Blackwell didn’t stop there:
“Why don’t we talk about Profeminists like Jonathan Allen at Brandon University, who teaches Fifty Shades of Grey as a graduate-level course? Where is the outcry over women’s pornography? If men’s pornography is an embodiment of ‘rape culture,’ how is BDSM-oriented women’s pornography not?”
On campus, Feminists and their FAPper allies see their concerns as disingenuous symptoms of a deeper problem: a reactionary backlash among insecure men who are struggling to maintain their white supremacist capitalist ableist imperialist ethnocentric heteropatriarchal privilege.
“It’s disheartening, really,” said Molly Coddle, president of the local chapter of the Feminist Majority Foundation. “Despite decades of anti-violence initiatives, nothing has stopped the tsunami of rape on college campuses. Women like myself live under a climate of constant fear and intimidation that often prevents us from performing the most basic of daily tasks.”
She paused for a minute to deposit her Starbucks cup into a nearby trash bin.
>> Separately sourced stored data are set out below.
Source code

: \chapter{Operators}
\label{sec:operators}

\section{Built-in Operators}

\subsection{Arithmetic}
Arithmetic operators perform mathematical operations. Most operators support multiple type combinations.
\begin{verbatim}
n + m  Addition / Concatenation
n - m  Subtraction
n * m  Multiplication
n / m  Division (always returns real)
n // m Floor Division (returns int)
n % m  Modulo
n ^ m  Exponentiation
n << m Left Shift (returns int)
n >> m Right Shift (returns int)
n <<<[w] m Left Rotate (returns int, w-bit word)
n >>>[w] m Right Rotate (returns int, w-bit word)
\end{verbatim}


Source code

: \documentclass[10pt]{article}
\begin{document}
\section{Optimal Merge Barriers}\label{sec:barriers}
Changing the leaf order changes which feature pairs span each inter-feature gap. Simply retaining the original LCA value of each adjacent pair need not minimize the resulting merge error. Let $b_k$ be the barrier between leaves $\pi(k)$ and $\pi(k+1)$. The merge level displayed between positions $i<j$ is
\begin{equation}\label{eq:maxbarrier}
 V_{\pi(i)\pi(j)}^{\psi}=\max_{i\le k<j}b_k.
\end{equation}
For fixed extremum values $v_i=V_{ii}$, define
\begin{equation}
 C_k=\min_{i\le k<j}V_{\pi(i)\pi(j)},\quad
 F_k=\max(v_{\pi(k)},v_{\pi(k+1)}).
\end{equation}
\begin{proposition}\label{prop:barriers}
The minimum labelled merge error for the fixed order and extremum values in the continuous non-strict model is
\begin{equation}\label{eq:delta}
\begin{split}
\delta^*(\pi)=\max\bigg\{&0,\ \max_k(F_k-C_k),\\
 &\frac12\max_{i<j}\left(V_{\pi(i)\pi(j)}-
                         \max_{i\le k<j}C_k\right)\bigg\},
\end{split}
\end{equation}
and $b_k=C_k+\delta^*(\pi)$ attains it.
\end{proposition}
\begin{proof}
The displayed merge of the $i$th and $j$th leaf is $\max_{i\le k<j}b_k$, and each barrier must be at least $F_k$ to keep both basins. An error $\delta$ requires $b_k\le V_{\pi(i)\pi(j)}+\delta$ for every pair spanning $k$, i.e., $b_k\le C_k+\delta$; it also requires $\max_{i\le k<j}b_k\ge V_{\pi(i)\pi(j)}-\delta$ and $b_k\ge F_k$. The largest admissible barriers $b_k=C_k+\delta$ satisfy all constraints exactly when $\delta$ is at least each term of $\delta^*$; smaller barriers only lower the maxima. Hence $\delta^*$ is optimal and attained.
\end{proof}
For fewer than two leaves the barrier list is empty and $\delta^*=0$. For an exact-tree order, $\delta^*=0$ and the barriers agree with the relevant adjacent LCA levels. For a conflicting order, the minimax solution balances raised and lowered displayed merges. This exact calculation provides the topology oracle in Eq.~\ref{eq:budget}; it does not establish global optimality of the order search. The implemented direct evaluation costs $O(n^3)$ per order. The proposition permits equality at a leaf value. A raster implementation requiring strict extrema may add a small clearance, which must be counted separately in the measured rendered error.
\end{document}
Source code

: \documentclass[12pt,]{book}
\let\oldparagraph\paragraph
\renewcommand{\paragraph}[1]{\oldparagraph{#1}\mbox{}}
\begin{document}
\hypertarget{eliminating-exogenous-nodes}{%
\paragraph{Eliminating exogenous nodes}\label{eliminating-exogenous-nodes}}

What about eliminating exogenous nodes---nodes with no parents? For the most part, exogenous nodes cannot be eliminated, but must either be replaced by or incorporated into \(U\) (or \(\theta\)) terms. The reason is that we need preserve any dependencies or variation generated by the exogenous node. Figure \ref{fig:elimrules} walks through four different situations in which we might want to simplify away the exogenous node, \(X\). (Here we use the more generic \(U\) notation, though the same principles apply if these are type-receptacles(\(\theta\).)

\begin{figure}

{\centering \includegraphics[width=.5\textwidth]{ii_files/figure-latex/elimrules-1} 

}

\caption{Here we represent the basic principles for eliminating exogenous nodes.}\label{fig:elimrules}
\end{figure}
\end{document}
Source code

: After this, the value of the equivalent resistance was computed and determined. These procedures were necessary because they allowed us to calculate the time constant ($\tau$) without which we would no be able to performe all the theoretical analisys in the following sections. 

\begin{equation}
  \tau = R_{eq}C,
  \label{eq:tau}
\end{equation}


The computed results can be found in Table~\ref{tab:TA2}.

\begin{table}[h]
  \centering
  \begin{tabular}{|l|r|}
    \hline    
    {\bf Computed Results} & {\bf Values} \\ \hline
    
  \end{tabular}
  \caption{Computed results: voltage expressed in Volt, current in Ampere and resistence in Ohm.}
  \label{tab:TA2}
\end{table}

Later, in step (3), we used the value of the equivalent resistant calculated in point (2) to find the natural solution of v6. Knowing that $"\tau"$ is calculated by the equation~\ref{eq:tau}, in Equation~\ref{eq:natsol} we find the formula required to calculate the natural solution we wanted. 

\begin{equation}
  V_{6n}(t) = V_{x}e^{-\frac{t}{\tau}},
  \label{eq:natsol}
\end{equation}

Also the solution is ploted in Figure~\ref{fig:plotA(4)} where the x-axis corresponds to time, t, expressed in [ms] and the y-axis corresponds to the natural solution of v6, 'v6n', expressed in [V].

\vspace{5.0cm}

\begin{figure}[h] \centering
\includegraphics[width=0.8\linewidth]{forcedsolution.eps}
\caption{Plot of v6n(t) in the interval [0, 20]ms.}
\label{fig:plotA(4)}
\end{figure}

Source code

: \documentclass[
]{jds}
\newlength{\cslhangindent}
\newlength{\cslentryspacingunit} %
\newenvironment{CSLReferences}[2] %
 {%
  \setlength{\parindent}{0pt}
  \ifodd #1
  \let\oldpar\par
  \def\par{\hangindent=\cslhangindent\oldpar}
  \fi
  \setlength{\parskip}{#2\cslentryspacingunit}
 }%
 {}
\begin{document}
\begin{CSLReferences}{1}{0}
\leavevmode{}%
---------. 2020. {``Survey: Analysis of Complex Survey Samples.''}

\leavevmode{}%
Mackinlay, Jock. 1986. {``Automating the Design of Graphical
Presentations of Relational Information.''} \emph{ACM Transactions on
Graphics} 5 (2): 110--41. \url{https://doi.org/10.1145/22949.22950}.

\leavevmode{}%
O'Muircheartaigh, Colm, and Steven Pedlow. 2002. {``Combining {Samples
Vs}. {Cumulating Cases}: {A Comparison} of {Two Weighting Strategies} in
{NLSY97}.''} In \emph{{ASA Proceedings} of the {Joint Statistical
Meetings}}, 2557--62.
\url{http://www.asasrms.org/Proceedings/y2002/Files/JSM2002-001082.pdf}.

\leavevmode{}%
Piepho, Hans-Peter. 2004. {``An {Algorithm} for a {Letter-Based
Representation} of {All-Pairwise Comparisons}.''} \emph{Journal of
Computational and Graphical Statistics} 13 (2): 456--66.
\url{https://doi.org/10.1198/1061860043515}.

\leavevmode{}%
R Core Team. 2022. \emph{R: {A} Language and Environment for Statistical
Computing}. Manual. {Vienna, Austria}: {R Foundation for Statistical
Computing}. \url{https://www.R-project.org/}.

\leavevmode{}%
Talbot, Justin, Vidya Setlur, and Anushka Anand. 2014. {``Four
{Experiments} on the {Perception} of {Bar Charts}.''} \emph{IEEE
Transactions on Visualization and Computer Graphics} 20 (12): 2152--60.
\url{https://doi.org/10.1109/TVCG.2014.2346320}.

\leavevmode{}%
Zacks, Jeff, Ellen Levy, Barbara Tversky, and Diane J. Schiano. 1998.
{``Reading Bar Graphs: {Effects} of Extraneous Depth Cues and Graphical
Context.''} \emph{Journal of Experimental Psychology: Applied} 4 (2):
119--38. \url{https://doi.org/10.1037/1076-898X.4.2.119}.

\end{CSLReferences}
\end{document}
“We’ve tried everything to stop the violence,” she continued. “We’ve participated in anti-violence campaigns that hold all men accountable for sexual assault. We’ve established women-only parking lots that give women access to lighted areas and require men to take the longer, darker path to their cars. We’ve given women priority seating on university buses. We’ve established on-campus hearings where administrators who previously adjudicated things like plagiarism now adjudicate felonies like rape, with the assurance that no female student will ever be punished for making ‘false accusations.’
“We’ve done this and so much more, and people still look upon us as bitter manhaters for doing nothing more than breaking the silence. Really, all we do is advocate equality for women. Nothing more.”
Standing nearby, fellow Feminist Beth Anderson nodded in agreement. “Some people just don’t understand us. The word ‘Feminism’ gets a bad rap, but the thing is we’re really quite forward-thinking and revolutionary. I don’t think the problem is that we’ve ‘gone too far’ in dismantling Patriarchy and Rape Culture. It’s that we haven’t gone far enough.”
When asked what she thought of the controversy, DU Women’s Studies chair Dr. Ambrea Rosen offered her insight. ”Many men’s advocates say that Feminists don’t understand men’s issues. But I think we understand them very well. After all, as Profeminists like Dr. Jackson Katz say, violence against women is a men’s issue. To a Feminist like me who truly cares about men, I can’t think of a more important men’s issue than that.”